--- GIVEN INFORMATION Enclosed Below ---

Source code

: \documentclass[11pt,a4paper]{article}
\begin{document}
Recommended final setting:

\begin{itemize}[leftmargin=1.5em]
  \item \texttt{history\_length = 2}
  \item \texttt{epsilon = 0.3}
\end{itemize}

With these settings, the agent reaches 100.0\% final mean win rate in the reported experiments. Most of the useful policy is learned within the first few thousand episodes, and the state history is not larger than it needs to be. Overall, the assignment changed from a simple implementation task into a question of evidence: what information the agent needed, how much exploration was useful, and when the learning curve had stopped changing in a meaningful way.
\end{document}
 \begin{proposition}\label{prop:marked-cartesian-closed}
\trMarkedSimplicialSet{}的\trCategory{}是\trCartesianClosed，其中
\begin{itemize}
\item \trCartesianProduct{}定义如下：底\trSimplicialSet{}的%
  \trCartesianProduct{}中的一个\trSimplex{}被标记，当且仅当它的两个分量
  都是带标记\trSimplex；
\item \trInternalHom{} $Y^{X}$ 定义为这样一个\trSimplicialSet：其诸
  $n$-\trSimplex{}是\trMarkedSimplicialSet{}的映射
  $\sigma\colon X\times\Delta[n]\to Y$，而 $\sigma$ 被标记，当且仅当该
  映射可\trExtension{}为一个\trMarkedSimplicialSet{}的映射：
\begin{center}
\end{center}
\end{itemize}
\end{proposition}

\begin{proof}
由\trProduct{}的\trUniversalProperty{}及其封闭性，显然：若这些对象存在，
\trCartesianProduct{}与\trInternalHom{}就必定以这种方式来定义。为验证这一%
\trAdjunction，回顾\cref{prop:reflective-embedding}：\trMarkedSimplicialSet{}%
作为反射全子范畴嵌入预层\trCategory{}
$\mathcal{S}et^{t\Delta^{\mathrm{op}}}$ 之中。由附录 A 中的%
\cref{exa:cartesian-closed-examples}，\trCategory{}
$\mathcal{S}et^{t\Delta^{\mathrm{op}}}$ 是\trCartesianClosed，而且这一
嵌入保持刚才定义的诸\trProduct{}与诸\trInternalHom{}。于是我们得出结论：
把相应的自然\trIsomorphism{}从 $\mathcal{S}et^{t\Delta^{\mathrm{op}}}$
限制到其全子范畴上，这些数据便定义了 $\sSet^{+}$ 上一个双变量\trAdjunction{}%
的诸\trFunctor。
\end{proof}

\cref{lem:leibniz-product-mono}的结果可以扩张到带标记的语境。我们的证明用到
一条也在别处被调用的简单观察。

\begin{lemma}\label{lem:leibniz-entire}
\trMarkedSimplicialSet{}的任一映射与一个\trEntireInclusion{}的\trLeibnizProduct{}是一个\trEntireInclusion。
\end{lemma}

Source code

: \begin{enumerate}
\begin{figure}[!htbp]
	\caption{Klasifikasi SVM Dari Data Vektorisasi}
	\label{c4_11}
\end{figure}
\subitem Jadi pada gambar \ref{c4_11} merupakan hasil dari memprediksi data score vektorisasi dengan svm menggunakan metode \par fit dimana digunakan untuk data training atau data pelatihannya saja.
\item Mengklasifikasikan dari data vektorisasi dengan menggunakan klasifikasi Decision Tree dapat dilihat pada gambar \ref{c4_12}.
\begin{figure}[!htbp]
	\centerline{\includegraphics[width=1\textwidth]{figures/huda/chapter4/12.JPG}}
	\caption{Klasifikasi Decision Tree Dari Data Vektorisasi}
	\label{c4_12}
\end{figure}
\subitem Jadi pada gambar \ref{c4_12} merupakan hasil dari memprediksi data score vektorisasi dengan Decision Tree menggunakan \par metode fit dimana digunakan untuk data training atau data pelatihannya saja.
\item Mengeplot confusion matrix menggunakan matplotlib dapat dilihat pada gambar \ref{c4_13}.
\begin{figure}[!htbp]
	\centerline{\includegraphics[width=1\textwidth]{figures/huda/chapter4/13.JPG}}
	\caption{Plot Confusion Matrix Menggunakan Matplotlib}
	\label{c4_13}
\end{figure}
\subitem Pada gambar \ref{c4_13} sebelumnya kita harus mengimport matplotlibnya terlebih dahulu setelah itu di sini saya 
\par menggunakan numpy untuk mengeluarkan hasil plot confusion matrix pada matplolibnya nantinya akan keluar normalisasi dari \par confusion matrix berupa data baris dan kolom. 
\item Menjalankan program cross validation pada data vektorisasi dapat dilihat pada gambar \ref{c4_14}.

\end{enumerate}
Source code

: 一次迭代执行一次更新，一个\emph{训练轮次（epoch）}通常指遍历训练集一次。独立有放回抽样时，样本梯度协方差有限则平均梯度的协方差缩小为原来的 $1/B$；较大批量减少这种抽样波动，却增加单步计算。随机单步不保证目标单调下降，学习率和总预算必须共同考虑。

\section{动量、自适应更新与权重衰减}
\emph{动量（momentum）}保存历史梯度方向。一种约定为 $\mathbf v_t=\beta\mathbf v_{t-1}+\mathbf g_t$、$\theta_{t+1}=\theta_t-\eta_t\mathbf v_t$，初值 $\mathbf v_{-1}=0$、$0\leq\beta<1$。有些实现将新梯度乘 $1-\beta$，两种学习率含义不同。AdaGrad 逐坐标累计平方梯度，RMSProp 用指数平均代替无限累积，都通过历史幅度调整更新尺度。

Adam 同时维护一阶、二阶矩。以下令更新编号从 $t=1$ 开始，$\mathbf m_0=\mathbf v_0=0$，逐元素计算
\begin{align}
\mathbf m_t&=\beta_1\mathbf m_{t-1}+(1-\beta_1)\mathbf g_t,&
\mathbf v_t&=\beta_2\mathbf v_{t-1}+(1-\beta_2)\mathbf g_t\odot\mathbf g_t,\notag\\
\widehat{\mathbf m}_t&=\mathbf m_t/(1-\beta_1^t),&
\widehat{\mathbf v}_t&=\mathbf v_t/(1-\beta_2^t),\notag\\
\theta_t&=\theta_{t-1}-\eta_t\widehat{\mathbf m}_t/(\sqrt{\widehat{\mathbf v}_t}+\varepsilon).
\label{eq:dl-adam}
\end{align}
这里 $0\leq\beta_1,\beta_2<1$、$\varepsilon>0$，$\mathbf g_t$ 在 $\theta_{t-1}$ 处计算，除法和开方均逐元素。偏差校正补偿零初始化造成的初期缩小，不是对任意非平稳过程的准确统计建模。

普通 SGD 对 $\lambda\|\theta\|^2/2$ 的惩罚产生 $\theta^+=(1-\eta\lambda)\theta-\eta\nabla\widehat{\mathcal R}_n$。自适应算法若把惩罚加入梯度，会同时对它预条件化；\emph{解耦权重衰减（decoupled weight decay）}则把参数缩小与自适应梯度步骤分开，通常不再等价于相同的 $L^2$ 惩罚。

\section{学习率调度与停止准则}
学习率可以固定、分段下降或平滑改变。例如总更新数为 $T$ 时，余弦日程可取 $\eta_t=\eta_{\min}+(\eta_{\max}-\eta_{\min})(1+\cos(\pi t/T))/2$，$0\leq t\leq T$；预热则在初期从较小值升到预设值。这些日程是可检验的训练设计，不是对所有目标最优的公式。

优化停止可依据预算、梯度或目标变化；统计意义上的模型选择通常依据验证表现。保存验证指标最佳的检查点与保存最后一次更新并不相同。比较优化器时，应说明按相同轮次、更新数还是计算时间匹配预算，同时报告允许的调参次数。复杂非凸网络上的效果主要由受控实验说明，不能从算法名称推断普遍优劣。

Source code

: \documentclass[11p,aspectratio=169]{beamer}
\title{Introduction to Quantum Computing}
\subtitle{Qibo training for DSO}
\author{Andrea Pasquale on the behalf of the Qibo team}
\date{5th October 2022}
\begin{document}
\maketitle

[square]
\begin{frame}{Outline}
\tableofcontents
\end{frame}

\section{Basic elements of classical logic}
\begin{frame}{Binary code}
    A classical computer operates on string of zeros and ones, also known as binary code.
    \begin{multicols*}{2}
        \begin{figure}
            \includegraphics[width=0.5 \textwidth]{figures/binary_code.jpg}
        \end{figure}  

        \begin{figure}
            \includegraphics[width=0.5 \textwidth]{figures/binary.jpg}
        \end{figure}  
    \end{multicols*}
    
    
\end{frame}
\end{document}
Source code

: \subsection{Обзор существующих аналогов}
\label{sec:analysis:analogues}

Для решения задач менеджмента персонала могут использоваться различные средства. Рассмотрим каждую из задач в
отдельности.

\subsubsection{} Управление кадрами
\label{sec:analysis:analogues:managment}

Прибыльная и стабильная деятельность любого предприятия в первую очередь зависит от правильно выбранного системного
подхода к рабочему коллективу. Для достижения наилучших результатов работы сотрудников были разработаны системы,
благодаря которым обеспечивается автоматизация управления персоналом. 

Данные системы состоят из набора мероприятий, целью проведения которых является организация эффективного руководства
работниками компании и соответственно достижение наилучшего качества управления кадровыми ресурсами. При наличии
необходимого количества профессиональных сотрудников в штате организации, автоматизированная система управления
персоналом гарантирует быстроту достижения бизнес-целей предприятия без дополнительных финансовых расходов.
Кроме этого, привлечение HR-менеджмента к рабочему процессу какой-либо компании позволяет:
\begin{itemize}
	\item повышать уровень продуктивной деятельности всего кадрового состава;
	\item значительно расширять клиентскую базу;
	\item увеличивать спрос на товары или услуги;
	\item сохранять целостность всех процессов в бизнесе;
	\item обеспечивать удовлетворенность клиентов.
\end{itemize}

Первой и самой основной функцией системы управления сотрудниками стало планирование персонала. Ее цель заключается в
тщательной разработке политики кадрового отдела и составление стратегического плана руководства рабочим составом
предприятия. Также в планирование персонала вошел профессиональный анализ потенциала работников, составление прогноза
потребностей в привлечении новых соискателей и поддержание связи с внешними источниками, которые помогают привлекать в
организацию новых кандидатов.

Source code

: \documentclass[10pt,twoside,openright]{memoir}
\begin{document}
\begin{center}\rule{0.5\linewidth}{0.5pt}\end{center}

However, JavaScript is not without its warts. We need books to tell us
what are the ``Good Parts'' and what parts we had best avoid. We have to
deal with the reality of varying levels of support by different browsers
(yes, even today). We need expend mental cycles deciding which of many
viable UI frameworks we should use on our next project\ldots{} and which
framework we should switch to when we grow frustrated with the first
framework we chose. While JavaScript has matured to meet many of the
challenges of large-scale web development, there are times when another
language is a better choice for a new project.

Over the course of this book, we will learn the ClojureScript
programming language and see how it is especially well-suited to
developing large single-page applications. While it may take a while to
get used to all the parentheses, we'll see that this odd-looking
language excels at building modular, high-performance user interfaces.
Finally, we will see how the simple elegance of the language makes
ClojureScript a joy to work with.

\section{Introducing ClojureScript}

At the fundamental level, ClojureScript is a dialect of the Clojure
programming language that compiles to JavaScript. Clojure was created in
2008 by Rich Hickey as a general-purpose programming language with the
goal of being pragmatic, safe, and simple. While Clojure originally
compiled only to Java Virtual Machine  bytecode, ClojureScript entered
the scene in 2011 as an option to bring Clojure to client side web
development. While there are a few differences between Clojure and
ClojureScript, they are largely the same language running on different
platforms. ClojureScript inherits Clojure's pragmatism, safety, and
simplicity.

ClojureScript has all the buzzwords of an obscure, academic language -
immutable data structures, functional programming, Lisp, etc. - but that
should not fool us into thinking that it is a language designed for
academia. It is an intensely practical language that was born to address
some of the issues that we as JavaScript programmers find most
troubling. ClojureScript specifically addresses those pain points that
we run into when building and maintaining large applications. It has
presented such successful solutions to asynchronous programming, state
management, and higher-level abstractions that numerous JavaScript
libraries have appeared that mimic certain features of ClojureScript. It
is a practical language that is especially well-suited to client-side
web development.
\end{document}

--- End of Enclosed GIVEN INFORMATION ---

▶ **TASK GOAL**
Would you copy out exactly the lines above that start at the one containing "之中。由附录 A 中的%" and end at the one containing "di sini saya", inclusive?

▶ **RESPONSE TO THE TASK**
$\mathcal{S}et^{t\Delta^{\mathrm{op}}}$ 之中。由附录 A 中的%
\cref{exa:cartesian-closed-examples}，\trCategory{}
$\mathcal{S}et^{t\Delta^{\mathrm{op}}}$ 是\trCartesianClosed，而且这一
嵌入保持刚才定义的诸\trProduct{}与诸\trInternalHom{}。于是我们得出结论：
把相应的自然\trIsomorphism{}从 $\mathcal{S}et^{t\Delta^{\mathrm{op}}}$
限制到其全子范畴上，这些数据便定义了 $\sSet^{+}$ 上一个双变量\trAdjunction{}%
的诸\trFunctor。
\end{proof}

\cref{lem:leibniz-product-mono}的结果可以扩张到带标记的语境。我们的证明用到
一条也在别处被调用的简单观察。

\begin{lemma}\label{lem:leibniz-entire}
\trMarkedSimplicialSet{}的任一映射与一个\trEntireInclusion{}的\trLeibnizProduct{}是一个\trEntireInclusion。
\end{lemma}

Source code

: \begin{enumerate}
\begin{figure}[!htbp]
	\caption{Klasifikasi SVM Dari Data Vektorisasi}
	\label{c4_11}
\end{figure}
\subitem Jadi pada gambar \ref{c4_11} merupakan hasil dari memprediksi data score vektorisasi dengan svm menggunakan metode \par fit dimana digunakan untuk data training atau data pelatihannya saja.
\item Mengklasifikasikan dari data vektorisasi dengan menggunakan klasifikasi Decision Tree dapat dilihat pada gambar \ref{c4_12}.
\begin{figure}[!htbp]
	\centerline{\includegraphics[width=1\textwidth]{figures/huda/chapter4/12.JPG}}
	\caption{Klasifikasi Decision Tree Dari Data Vektorisasi}
	\label{c4_12}
\end{figure}
\subitem Jadi pada gambar \ref{c4_12} merupakan hasil dari memprediksi data score vektorisasi dengan Decision Tree menggunakan \par metode fit dimana digunakan untuk data training atau data pelatihannya saja.
\item Mengeplot confusion matrix menggunakan matplotlib dapat dilihat pada gambar \ref{c4_13}.
\begin{figure}[!htbp]
	\centerline{\includegraphics[width=1\textwidth]{figures/huda/chapter4/13.JPG}}
	\caption{Plot Confusion Matrix Menggunakan Matplotlib}
	\label{c4_13}
\end{figure}
\subitem Pada gambar \ref{c4_13} sebelumnya kita harus mengimport matplotlibnya terlebih dahulu setelah itu di sini saya 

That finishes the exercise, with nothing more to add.